_Your goal:_ Search the records below for the word "구체적인" and show every line where it occurs.

_Data shown:_

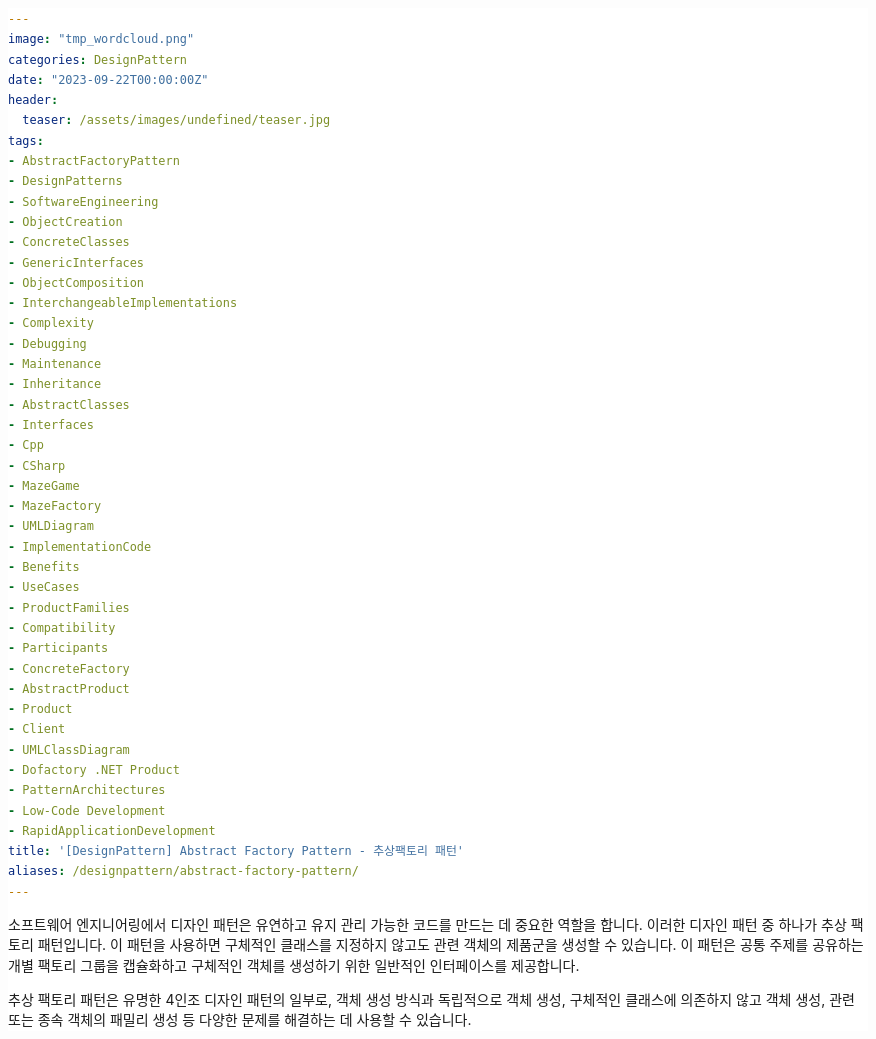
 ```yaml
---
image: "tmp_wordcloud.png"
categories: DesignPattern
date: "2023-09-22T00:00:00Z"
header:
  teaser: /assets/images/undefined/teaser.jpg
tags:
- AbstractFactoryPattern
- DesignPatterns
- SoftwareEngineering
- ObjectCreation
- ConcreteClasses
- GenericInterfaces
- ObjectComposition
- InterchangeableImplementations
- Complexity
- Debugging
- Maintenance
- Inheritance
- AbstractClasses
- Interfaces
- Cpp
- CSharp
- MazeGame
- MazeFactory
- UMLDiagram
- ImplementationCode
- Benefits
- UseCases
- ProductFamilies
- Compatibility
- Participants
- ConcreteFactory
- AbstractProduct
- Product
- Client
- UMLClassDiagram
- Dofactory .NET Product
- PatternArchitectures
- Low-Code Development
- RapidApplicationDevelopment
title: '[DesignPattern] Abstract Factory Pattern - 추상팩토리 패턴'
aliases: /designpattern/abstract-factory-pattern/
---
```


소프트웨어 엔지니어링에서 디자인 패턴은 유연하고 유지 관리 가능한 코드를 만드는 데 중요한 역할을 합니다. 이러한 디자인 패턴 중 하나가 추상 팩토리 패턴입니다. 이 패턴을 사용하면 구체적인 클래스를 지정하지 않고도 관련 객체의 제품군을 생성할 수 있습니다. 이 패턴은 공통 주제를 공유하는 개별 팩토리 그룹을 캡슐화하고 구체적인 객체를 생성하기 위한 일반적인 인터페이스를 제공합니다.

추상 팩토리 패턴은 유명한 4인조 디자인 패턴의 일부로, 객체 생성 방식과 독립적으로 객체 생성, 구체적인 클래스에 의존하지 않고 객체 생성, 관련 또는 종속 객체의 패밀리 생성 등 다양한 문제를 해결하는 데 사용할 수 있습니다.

_Solution:_
소프트웨어 엔지니어링에서 디자인 패턴은 유연하고 유지 관리 가능한 코드를 만드는 데 중요한 역할을 합니다. 이러한 디자인 패턴 중 하나가 추상 팩토리 패턴입니다. 이 패턴을 사용하면 구체적인 클래스를 지정하지 않고도 관련 객체의 제품군을 생성할 수 있습니다. 이 패턴은 공통 주제를 공유하는 개별 팩토리 그룹을 캡슐화하고 구체적인 객체를 생성하기 위한 일반적인 인터페이스를 제공합니다.
추상 팩토리 패턴은 유명한 4인조 디자인 패턴의 일부로, 객체 생성 방식과 독립적으로 객체 생성, 구체적인 클래스에 의존하지 않고 객체 생성, 관련 또는 종속 객체의 패밀리 생성 등 다양한 문제를 해결하는 데 사용할 수 있습니다.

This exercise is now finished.